Developer on Alibaba Coud: Build your first app with APIs, SDKs, and tutorials on the Alibaba Cloud. Read more ＞

Java is simpler to use with JDBC to connect to hive, but the computational power of hive is weaker than that of other databases, and it is cumbersome to perform unconventional computations that require data to be taken out of Java for further computation.

Using the collector with Java programming can reduce the complexity of the computational effort required for Java to use hive. Let's take a look at the following example: The Orders table in hive holds the details of the order, and it needs to calculate the same time ratio and the previous period. The data are as follows:

    orderid CLIENT sellerid AMOUNT ORDERDATE
    1 UJRNP 17 392 2008/11/ 2 15:28
    2 sjch 6 4802 2008/11/9 15:28
    3 UJRNP 16 13500 2008/11/5 15 :
    4 pwq 9 26100 2008/11/8 15:28
    5 pwq 11 4410 2008/11/12 15:28< Br>    6 hanar 6174 2008/11/7 15:28
    7 EGU 2 17800 2008/11/6 15:28
& Nbsp;   8 VILJX 7 2156 2008/11/9 15:28
    9 jayb + 17400 2008/11/12 15:28
& nbsp;   10 jaxe 19200 2008/11/12 15:28
    11 SJCH 7 13700 2008/11/10 15:28
    12 QUICK 21200 2008/11/13 15:28
    13 HL 12 21400 2008/11/21 15:28
    14 Jayb 1 7644 2008/11/16 15:28
    15 MIP 16 3234 2008/11/19 15:28< BR>&NBSP;&NBSP;&NBSP;&NBSP, .....
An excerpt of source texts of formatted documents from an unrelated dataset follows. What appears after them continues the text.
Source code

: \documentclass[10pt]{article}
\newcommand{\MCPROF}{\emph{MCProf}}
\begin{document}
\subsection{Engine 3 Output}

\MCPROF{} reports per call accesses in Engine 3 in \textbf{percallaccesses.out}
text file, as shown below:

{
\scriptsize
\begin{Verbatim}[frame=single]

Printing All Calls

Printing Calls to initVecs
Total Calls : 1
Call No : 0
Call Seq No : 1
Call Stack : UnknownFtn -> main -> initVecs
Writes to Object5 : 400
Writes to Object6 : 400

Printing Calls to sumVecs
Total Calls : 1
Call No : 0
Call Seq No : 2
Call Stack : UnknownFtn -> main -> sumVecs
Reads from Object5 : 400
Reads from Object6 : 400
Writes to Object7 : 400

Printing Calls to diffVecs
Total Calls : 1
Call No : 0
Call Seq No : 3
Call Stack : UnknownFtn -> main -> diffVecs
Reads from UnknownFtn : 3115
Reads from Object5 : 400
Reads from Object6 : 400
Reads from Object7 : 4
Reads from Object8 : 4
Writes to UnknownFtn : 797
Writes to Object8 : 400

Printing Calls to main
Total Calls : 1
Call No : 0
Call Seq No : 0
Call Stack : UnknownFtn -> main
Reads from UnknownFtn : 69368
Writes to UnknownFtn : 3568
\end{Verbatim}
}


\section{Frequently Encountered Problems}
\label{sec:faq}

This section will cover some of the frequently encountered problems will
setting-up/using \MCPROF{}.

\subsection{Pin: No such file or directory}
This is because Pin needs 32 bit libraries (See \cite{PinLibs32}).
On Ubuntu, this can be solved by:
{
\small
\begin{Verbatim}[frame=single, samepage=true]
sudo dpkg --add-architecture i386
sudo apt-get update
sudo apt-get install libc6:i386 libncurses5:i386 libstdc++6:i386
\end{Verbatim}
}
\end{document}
The last period is compared with the current data and the previous period data, the month as the time interval, for example, April sales divided by March sales, this is called April than the previous period. The same-time ratio refers to the comparison between the current period data and the previous period data, such as April 2014 sales divided by April 2013 sales. Because Hive does not have a window function, it is difficult to complete this computational requirement, you must write a nested SQL subquery, and the support for the hive subquery is not complete enough, which often needs to be implemented externally. The Esproc of the collector can be implemented easily, with the following code:

A1: Connect to the database through JDBC using a well-defined hive data source.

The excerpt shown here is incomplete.